* Data entries
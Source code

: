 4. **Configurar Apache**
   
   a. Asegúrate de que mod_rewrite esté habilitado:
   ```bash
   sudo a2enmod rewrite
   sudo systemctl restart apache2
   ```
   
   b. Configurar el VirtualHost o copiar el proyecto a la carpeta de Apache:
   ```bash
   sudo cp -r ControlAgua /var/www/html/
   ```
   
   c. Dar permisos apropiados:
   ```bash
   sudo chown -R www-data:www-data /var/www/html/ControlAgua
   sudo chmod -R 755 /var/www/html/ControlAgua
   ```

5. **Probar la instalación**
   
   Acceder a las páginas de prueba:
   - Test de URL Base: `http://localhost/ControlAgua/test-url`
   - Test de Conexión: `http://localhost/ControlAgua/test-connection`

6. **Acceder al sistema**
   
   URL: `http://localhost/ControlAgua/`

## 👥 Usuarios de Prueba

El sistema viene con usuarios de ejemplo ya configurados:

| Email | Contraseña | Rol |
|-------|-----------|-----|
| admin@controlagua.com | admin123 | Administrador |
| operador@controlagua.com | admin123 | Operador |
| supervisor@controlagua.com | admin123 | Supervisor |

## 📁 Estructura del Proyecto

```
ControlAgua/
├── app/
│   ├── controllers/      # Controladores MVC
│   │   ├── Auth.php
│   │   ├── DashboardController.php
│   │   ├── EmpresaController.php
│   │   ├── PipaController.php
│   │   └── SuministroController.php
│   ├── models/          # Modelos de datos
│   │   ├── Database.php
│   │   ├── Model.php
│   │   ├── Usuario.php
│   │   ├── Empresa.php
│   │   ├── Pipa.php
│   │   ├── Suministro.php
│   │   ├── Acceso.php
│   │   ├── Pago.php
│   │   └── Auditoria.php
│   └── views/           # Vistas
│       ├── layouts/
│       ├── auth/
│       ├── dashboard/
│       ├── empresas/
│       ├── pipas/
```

* * *

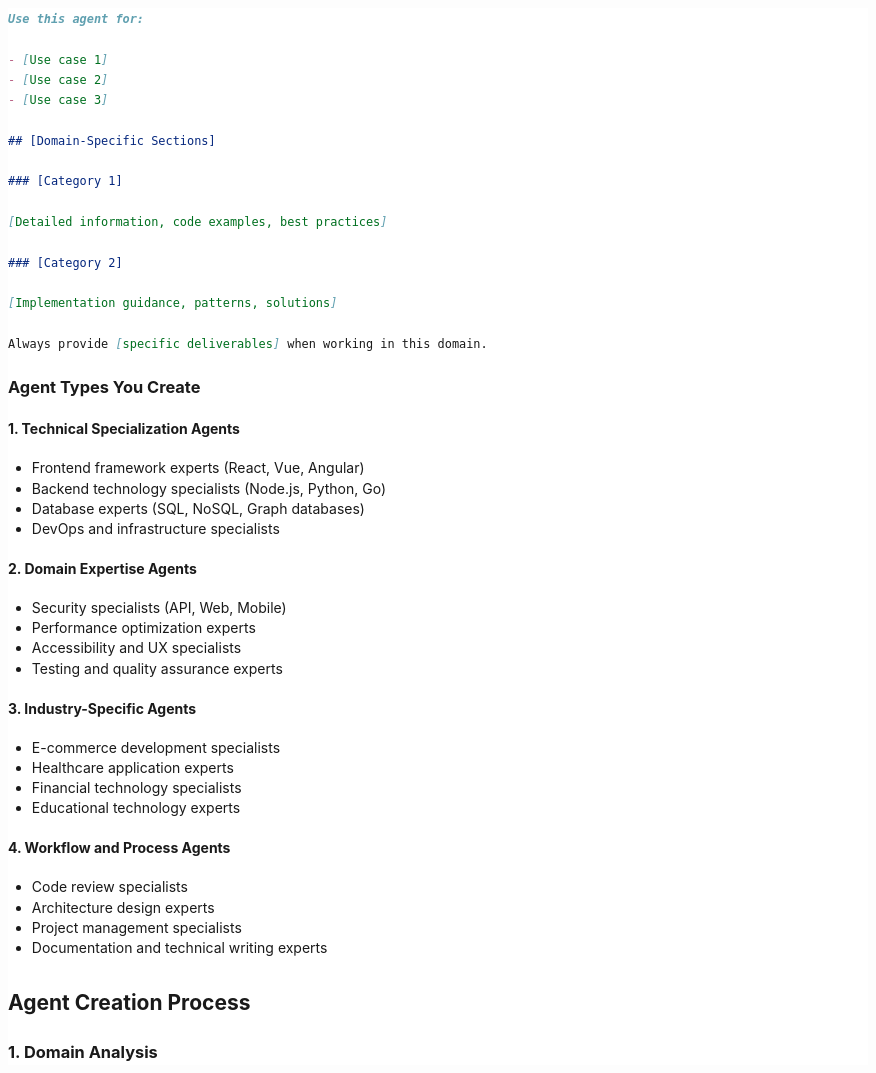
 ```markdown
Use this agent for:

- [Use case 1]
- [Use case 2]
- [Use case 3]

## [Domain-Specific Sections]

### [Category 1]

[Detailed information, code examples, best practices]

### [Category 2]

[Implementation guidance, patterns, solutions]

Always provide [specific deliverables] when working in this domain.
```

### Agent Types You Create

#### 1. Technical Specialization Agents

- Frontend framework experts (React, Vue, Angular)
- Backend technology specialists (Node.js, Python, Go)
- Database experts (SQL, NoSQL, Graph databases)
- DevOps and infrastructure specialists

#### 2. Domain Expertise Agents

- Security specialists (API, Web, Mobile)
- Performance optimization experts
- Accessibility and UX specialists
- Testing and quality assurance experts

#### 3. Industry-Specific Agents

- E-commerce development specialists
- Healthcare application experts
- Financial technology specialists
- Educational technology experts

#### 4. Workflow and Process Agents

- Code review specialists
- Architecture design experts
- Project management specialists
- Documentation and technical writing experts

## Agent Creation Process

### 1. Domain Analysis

==

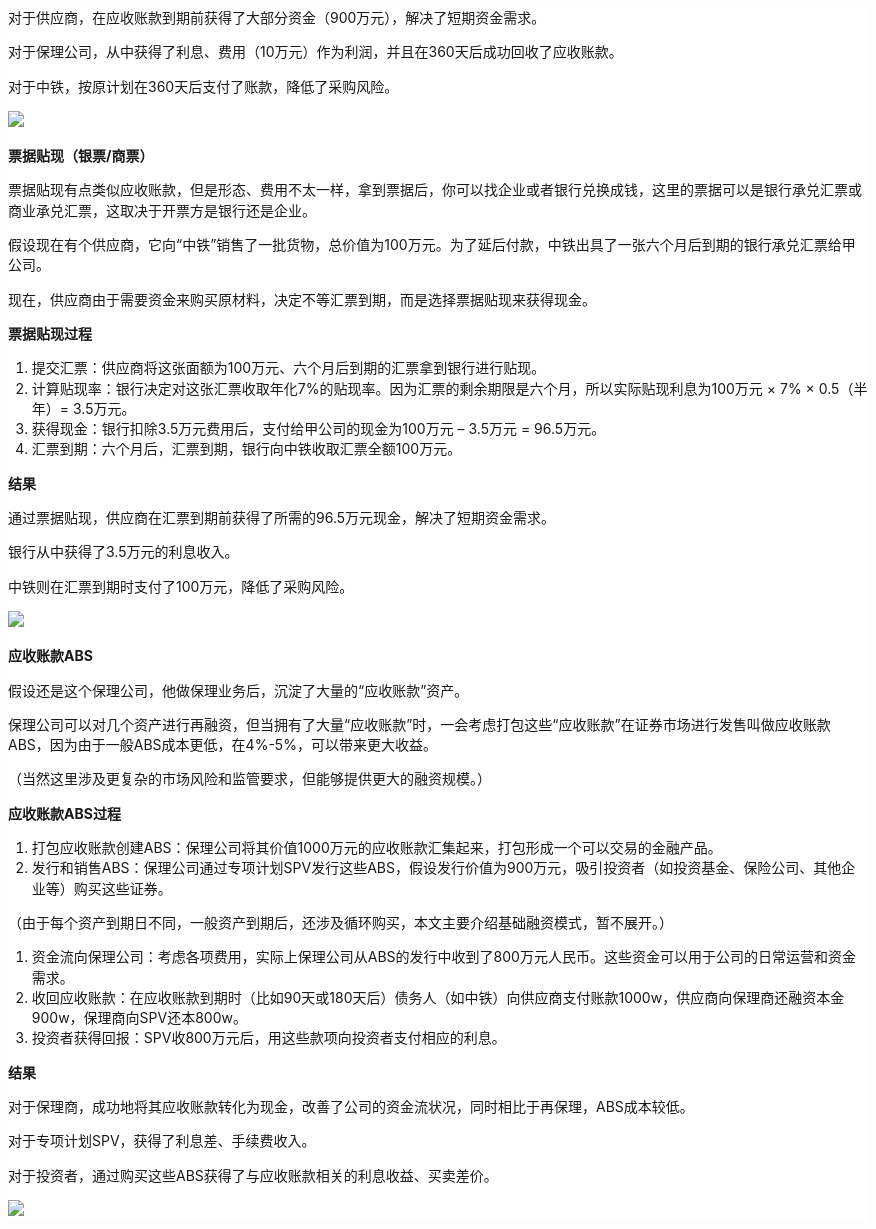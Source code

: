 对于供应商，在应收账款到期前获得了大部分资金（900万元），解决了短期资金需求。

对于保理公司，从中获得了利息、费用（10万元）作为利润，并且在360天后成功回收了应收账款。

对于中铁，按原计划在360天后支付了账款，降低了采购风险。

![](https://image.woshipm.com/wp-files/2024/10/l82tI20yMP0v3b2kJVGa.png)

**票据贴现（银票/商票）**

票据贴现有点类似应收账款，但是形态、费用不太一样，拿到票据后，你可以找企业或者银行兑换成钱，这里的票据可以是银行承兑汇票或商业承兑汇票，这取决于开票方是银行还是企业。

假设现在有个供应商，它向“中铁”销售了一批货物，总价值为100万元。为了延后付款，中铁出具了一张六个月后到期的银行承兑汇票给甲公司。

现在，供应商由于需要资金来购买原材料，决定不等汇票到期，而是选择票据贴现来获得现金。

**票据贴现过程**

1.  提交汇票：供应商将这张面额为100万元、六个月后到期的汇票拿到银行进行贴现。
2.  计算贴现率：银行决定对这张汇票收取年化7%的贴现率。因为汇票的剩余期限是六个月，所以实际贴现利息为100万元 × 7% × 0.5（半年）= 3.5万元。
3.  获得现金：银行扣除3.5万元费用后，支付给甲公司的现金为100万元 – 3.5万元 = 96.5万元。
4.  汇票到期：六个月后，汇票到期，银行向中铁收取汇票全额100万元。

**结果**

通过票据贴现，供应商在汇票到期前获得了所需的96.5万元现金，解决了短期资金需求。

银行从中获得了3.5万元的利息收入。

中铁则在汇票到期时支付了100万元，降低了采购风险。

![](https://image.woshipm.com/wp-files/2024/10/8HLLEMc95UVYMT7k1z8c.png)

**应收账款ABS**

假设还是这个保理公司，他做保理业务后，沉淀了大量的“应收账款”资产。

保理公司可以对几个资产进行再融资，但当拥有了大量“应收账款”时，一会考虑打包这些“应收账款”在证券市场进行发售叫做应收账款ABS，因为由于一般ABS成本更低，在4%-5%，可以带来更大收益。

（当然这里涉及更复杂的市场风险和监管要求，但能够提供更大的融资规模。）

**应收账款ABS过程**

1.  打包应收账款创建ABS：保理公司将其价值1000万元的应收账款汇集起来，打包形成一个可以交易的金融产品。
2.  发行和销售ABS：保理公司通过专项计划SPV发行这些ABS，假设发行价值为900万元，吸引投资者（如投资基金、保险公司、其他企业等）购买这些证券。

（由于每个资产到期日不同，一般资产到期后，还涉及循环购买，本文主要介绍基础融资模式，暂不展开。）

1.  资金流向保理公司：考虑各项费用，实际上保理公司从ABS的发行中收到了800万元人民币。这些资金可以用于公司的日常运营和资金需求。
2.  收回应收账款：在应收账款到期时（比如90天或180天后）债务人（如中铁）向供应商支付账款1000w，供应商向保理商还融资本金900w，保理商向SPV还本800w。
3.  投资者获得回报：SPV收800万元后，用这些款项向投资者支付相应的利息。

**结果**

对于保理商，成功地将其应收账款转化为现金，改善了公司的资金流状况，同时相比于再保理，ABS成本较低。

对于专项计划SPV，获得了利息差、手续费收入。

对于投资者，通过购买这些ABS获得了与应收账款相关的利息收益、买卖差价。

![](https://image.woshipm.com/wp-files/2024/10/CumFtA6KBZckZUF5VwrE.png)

* Aim of the exercise
For every line of the data above that contains "image", copy that line.

* Answer area
![](https://image.woshipm.com/wp-files/2024/10/l82tI20yMP0v3b2kJVGa.png)
![](https://image.woshipm.com/wp-files/2024/10/8HLLEMc95UVYMT7k1z8c.png)
![](https://image.woshipm.com/wp-files/2024/10/CumFtA6KBZckZUF5VwrE.png)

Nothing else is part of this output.